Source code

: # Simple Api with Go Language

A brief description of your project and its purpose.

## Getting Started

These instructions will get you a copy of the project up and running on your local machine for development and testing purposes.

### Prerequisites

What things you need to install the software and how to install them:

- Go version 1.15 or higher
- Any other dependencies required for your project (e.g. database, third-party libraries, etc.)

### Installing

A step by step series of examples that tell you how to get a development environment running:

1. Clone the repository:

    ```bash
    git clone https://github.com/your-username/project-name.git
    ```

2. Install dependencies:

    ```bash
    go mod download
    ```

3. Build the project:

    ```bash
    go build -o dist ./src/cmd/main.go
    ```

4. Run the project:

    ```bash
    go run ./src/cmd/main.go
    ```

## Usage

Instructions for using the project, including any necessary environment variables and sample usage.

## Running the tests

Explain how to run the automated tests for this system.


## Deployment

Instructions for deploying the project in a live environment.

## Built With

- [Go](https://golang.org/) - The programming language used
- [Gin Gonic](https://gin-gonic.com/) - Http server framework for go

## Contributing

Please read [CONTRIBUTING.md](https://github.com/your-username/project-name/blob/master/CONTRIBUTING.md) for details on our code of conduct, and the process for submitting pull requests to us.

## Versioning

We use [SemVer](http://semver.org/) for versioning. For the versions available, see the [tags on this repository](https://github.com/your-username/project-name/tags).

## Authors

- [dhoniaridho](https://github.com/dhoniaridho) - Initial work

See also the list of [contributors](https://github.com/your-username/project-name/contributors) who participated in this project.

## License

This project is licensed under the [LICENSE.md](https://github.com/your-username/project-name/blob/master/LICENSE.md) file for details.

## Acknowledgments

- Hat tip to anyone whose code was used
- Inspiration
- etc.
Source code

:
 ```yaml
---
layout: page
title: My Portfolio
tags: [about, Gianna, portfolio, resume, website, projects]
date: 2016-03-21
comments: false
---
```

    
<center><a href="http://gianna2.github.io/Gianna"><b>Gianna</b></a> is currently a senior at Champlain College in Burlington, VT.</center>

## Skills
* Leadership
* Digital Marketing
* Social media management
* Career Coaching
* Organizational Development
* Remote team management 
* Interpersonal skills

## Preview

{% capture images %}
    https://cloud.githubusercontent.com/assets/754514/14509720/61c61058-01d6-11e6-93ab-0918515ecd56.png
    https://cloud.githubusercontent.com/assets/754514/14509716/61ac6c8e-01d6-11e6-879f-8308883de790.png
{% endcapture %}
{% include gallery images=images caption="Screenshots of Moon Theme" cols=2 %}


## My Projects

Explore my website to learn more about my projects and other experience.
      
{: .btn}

────────────────────

■ **Assignment**
Where the word "tests" shows up in a line of the listing, return that line.

■ **Task output**
## Running the tests
Explain how to run the automated tests for this system.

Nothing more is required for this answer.